- PEKANBARU, SUARAPERSADA. com– Proses pelaksanaan Penerimaan Peserta Didik Baru (PPDB) hingga pengumuman hasil seleksi Calon peserta didik baru di SD Negeri 91 Pekanbaru, Alhamdulillah berjalan dengan baik. Demikian disampaikan panitia PPDB SDN 91 Pekanbaru, Mena Puspita, S Pd, didampingi Kasek SDN 91, Amir Salim Hasibuan, Senin (12/7/2021).
Dikatakan Mena Puspita, dalam pelaksanaan PPDB pihaknya menerapkan protokol kesehatan dengan ketat. Para orang tua yang mendaftarkan anaknya, wajib memakai masker dan jaga jarak. Dan anak -anak tidak dibenarkan memasuki ruangan pendaftaran. Bagi orang tua yang terlanjur membawa anak, mereka kita suruh menunggu di luar, ujarnya.

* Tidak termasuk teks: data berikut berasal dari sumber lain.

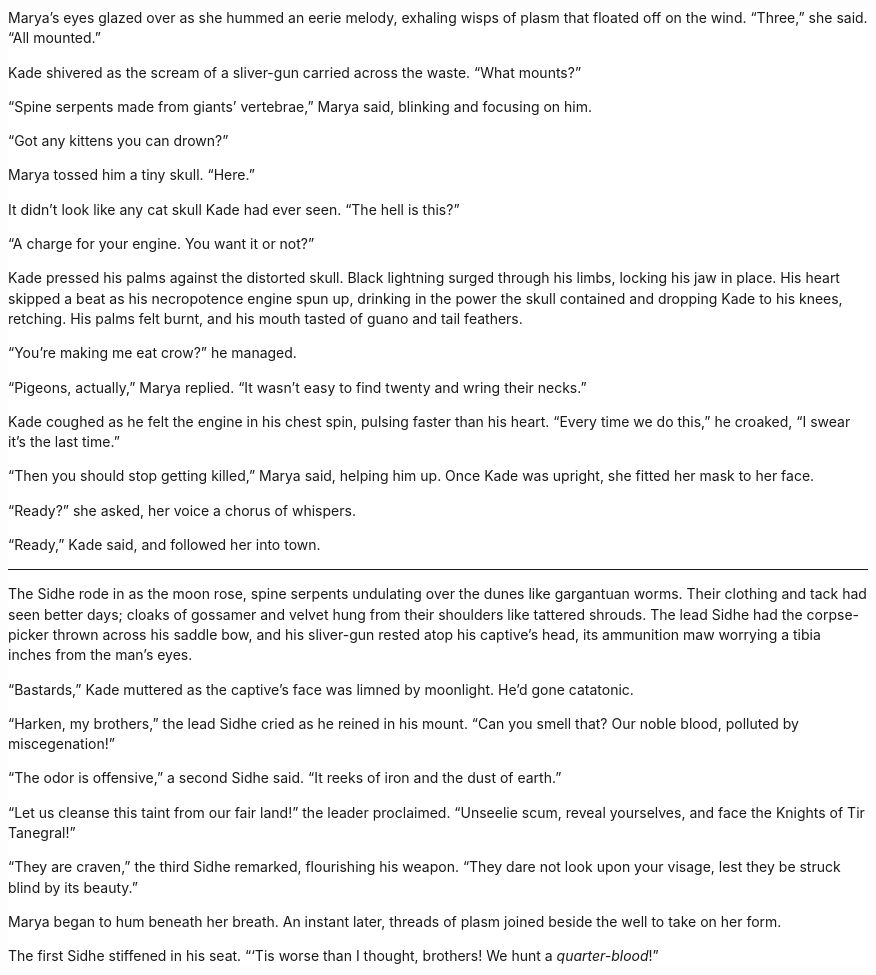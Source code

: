 Marya’s eyes glazed over as she hummed an eerie melody, exhaling wisps of plasm that floated off on the wind. “Three,” she said. “All mounted.”

Kade shivered as the scream of a sliver-gun carried across the waste. “What mounts?”

“Spine serpents made from giants’ vertebrae,” Marya said, blinking and focusing on him.

“Got any kittens you can drown?”

Marya tossed him a tiny skull. “Here.”

It didn’t look like any cat skull Kade had ever seen. “The hell is this?”

“A charge for your engine. You want it or not?”

Kade pressed his palms against the distorted skull. Black lightning surged through his limbs, locking his jaw in place. His heart skipped a beat as his necropotence engine spun up, drinking in the power the skull contained and dropping Kade to his knees, retching. His palms felt burnt, and his mouth tasted of guano and tail feathers.

“You’re making me eat crow?” he managed.

“Pigeons, actually,” Marya replied. “It wasn’t easy to find twenty and wring their necks.”

Kade coughed as he felt the engine in his chest spin, pulsing faster than his heart. “Every time we do this,” he croaked, “I swear it’s the last time.”

“Then you should stop getting killed,” Marya said, helping him up. Once Kade was upright, she fitted her mask to her face.

“Ready?” she asked, her voice a chorus of whispers.

“Ready,” Kade said, and followed her into town.

----

The Sidhe rode in as the moon rose, spine serpents undulating over the dunes like gargantuan worms. Their clothing and tack had seen better days; cloaks of gossamer and velvet hung from their shoulders like tattered shrouds. The lead Sidhe had the corpse-picker thrown across his saddle bow, and his sliver-gun rested atop his captive’s head, its ammunition maw worrying a tibia inches from the man’s eyes.

“Bastards,” Kade muttered as the captive’s face was limned by moonlight. He’d gone catatonic.

“Harken, my brothers,” the lead Sidhe cried as he reined in his mount. “Can you smell that? Our noble blood, polluted by miscegenation!”

“The odor is offensive,” a second Sidhe said. “It reeks of iron and the dust of earth.”

“Let us cleanse this taint from our fair land!” the leader proclaimed. “Unseelie scum, reveal yourselves, and face the Knights of Tir Tanegral!”

“They are craven,” the third Sidhe remarked, flourishing his weapon. “They dare not look upon your visage, lest they be struck blind by its beauty.”

Marya began to hum beneath her breath. An instant later, threads of plasm joined beside the well to take on her form.

The first Sidhe stiffened in his seat. “‘Tis worse than I thought, brothers! We hunt a *quarter-blood*!”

Pada hari ini, Senin (12/7/2021) merupakan hari pengumuman peserta didik baru Tahun Ajaran 2021/2022 di SDN 91 Pekanbaru.
Adapun daya tampung SDN 91 untuk kelas I tahun ini sebanyak 60 orang untuk tiga Rombel. Dari jumlah tersebut, 58 diantaranya merupakan peserta didik baru dan dua orang lagi siswa yang tinggal kelas. Artinya, kebutuhan jumlah siswa terpenuhi, kata Mena Puspita.
Ia menambahkan, bagi mereka yang diterima menjadi peserta didik baru, sekolah memberikan satu buah buku tulis dan Pensil. Hal tersebut dilakukan sebagai upaya pihak sekolah dalam memberikan dorongan dan semangat bagi anak-anak, juga sebagai daya tarik dari sekolah bagi anak-anak untuk bersekolah di SDN 91 Pekanbaru, sebutnya.

Ditanya kendala yang dihadapi saat PPDB. Menurut Mena Puspita, secara umum berjalan dengan baik dan tidak ada kendala yang menonjol. Hanya saja, ada terdapat, calon siswa tidak atau belum memiliki Kartu Keluarga (KK). Tetapi memiliki akte lahir dan membawa Surat keterangan Domisili dari Kelurahan. Sesuai dengan ketentuan, mereka kita terima. Namun kita mewajibkan orangtua untuk mengurus KK secepatnya, terang Mena Puspita seraya di aminkan Kasek SDN 91 Pekanbaru, Amir Salim.
Dalam kesempatan tersebut, Kasek SDN 91 Pekanbaru Amir Salim Hasibuan mengatakan, pihaknya sangat bersyukur, proses PPDB berjalan dengan baik, dan jumlah siswa yang mendaftar sesuai dengan kuota atau kebutuhan, ucapnya.
Ditanya tentang proses belajar mengajar yang akan diterapkan. Menurut Amir, sesuai dengan informasi terakhir, proses belajar dilaksanakan dengan Tatap muka sebesar 25 persen dari jumlah siswa dengan jadwal 2 kali seminggu. Dan setiap harinya jam belajar dilakukan dua sesi dan setiap mata pelajaran (mapel) dengan waktu 30 menit. terang Amir Salim Hasibuan (jsR).